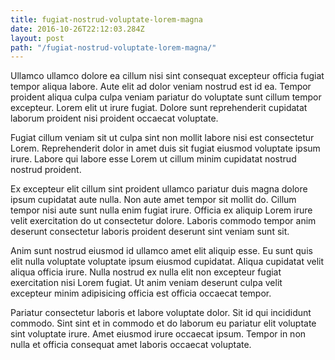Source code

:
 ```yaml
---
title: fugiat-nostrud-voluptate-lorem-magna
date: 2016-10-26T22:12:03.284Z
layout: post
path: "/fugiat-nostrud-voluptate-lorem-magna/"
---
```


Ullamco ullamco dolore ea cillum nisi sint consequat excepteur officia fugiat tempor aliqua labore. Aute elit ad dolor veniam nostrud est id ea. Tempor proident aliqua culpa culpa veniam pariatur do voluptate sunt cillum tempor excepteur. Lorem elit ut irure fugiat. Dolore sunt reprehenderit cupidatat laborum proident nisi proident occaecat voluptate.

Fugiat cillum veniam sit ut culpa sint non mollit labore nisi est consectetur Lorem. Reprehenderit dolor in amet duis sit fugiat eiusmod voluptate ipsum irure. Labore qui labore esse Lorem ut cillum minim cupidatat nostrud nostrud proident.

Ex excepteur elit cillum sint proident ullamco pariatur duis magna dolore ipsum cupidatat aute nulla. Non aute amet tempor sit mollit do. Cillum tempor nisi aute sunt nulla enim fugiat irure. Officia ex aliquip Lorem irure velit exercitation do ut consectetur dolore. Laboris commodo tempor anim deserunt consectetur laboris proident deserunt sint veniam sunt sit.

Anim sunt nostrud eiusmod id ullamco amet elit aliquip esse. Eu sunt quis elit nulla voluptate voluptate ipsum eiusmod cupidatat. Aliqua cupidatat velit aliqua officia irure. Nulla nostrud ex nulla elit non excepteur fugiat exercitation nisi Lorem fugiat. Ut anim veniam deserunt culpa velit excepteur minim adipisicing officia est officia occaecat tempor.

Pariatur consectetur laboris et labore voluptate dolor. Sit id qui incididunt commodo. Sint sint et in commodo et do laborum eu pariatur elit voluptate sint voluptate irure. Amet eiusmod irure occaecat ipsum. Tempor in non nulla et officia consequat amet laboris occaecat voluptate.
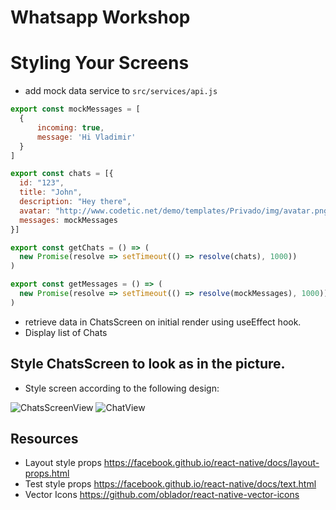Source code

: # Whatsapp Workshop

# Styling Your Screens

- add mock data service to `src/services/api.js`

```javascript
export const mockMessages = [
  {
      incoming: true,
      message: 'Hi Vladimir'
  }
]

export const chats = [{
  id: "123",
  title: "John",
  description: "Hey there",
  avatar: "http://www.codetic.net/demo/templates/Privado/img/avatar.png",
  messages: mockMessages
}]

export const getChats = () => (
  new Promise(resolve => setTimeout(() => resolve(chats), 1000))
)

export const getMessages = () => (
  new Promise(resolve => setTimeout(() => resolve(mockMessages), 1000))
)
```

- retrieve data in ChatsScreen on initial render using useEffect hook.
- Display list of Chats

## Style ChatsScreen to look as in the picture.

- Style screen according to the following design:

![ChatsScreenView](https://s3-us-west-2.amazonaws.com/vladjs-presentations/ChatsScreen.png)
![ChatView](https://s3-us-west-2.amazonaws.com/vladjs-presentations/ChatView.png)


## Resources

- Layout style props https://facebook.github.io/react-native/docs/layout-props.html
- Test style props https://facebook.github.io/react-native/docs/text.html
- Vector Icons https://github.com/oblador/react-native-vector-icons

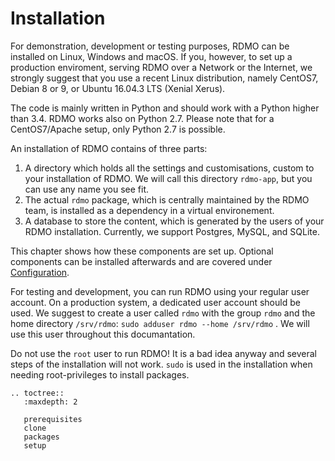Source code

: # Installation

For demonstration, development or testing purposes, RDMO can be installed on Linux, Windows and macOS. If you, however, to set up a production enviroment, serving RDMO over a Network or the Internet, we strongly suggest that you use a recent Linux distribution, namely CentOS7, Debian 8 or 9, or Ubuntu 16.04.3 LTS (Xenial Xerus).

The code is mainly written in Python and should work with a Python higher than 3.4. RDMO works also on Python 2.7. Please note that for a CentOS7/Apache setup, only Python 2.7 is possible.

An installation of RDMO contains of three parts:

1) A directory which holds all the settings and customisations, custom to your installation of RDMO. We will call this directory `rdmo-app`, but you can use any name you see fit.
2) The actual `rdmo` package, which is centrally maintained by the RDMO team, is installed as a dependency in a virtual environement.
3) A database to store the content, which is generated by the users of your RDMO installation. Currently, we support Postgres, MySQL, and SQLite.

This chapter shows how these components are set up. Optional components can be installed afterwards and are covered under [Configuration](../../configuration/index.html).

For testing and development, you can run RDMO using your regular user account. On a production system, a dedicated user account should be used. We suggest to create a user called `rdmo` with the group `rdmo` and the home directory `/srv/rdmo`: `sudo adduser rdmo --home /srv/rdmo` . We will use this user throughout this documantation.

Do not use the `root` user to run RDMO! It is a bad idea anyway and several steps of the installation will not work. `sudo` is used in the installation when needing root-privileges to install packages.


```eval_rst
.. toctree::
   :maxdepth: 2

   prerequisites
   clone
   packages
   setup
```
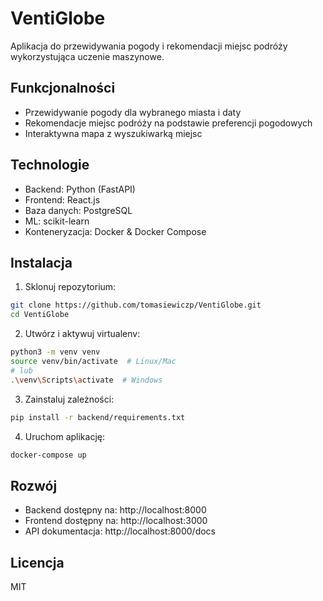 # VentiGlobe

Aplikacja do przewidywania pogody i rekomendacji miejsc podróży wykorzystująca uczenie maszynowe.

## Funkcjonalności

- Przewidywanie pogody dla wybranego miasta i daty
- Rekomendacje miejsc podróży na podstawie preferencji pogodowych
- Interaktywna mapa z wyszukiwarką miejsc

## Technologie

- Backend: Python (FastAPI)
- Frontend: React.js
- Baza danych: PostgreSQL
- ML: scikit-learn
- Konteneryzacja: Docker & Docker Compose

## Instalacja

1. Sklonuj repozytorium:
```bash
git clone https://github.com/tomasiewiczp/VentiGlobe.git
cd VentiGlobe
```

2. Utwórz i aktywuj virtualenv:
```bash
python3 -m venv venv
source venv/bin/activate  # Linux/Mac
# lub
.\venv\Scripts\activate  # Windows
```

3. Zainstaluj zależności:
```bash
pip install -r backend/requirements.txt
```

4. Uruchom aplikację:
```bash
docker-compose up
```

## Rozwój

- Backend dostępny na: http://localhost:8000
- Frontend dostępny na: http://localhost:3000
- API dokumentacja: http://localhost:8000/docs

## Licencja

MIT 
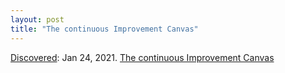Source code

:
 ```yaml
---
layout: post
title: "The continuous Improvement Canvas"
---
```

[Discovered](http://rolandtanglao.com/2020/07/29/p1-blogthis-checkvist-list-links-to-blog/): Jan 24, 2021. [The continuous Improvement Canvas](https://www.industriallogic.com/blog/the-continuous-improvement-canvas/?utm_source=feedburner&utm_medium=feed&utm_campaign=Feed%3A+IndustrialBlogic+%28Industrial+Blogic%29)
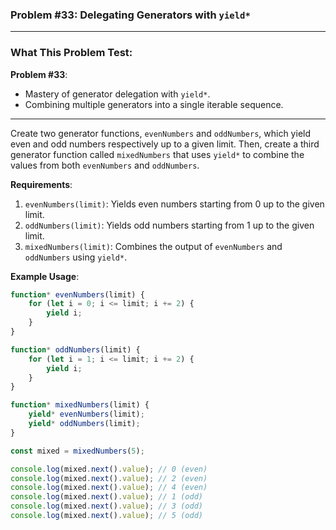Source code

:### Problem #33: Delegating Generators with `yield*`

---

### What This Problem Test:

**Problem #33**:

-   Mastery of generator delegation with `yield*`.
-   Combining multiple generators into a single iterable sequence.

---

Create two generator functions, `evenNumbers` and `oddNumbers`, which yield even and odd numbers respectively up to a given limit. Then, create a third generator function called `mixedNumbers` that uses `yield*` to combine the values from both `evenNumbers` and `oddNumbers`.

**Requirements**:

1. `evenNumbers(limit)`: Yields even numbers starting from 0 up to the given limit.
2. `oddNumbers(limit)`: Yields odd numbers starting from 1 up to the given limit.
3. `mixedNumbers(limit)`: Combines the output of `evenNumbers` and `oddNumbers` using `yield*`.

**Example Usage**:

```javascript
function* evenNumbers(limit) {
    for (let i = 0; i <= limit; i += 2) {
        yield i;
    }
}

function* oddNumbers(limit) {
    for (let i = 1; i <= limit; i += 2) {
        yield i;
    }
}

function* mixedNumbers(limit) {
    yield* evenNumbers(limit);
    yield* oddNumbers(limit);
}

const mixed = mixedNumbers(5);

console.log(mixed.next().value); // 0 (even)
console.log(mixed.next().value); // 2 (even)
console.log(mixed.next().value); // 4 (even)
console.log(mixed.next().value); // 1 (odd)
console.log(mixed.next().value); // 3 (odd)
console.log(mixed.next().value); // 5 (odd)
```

- - - - -

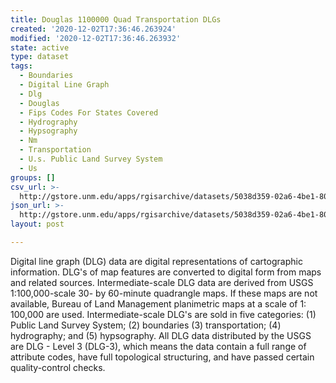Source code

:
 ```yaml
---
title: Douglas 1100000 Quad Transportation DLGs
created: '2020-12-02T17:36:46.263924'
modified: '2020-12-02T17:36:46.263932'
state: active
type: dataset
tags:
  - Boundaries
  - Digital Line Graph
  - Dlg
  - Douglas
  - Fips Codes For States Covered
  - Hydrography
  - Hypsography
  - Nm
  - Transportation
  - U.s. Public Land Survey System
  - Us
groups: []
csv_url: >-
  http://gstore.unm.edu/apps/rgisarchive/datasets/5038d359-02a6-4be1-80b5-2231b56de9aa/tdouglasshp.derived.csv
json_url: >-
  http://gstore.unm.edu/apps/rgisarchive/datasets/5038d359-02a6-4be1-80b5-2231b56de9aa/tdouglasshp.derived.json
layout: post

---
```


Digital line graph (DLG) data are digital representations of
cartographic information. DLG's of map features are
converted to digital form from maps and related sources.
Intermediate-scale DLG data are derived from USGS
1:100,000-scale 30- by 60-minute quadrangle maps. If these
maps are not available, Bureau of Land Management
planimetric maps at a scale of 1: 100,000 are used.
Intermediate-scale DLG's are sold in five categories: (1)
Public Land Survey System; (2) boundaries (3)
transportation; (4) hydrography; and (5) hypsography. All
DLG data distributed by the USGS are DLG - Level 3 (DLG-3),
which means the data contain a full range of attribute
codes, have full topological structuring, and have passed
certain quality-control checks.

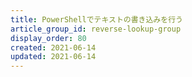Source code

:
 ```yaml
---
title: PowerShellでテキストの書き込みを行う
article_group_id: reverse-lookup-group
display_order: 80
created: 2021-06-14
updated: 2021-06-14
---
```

- - - - -

Please go line by line through the records above, copying each one that holds the string "podróży".

■ Finished exercise ■
Aplikacja do przewidywania pogody i rekomendacji miejsc podróży wykorzystująca uczenie maszynowe.
- Rekomendacje miejsc podróży na podstawie preferencji pogodowych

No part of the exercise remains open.